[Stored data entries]
========================

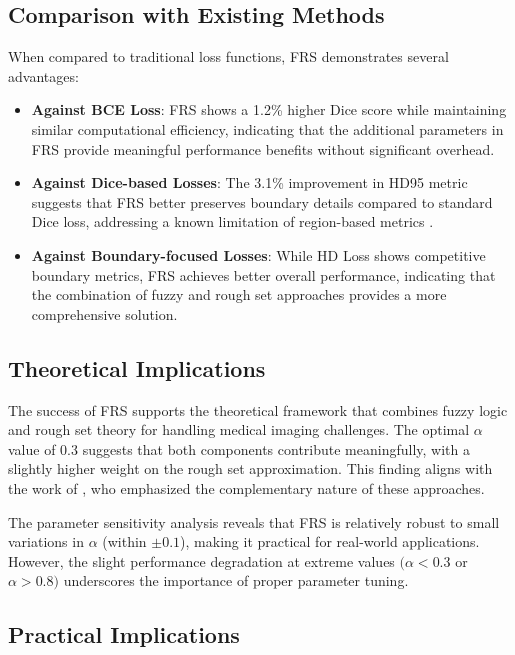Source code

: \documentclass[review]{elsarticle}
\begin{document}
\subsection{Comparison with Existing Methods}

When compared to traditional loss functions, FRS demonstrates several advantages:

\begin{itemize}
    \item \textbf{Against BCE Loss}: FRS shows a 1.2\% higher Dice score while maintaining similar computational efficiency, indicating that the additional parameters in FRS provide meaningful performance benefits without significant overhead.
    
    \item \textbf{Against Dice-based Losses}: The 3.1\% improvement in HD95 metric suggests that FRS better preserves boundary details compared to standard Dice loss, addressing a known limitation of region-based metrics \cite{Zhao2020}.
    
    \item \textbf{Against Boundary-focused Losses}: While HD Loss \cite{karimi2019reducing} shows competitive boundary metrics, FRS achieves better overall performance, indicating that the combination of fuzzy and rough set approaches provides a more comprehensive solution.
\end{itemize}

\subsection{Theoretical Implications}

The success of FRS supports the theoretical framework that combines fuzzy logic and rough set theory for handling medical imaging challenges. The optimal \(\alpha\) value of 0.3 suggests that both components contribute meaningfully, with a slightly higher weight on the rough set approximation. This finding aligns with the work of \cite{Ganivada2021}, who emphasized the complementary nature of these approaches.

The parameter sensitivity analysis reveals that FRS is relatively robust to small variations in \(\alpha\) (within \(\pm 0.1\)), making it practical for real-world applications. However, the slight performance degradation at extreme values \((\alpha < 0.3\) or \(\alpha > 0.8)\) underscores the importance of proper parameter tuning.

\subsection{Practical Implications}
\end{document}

========================

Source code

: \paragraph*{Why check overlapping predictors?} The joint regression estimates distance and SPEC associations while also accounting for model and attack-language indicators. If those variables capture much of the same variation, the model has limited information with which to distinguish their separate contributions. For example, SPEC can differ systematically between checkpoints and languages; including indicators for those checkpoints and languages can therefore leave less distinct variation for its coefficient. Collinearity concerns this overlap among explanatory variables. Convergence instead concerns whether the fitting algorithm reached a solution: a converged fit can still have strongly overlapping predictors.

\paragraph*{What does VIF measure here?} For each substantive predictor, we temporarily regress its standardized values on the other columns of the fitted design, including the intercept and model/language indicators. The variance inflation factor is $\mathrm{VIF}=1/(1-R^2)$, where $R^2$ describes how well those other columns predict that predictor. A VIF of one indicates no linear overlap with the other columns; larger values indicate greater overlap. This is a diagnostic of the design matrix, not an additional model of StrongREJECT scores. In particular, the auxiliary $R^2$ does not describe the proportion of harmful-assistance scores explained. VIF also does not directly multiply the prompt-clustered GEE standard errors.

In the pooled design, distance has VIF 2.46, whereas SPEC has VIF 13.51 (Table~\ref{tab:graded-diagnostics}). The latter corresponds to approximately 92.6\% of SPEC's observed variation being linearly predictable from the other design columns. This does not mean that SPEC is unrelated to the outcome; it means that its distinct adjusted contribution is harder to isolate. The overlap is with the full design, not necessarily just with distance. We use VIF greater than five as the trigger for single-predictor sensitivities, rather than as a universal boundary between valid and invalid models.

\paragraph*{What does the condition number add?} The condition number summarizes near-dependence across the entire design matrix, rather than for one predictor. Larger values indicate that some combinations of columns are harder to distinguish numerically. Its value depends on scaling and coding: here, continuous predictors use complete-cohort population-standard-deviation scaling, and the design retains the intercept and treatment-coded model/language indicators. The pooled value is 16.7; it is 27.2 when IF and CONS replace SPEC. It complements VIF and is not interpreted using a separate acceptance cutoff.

========================

▸ TASK:
Using the data above, transcribe the lines that run from the line with "When compared to" to the line with "The 3.1\% improvement", both ends kept, and output nothing else.

▸ SOLUTION TO THE PROBLEM:
When compared to traditional loss functions, FRS demonstrates several advantages:

\begin{itemize}
    \item \textbf{Against BCE Loss}: FRS shows a 1.2\% higher Dice score while maintaining similar computational efficiency, indicating that the additional parameters in FRS provide meaningful performance benefits without significant overhead.
    
    \item \textbf{Against Dice-based Losses}: The 3.1\% improvement in HD95 metric suggests that FRS better preserves boundary details compared to standard Dice loss, addressing a known limitation of region-based metrics \cite{Zhao2020}.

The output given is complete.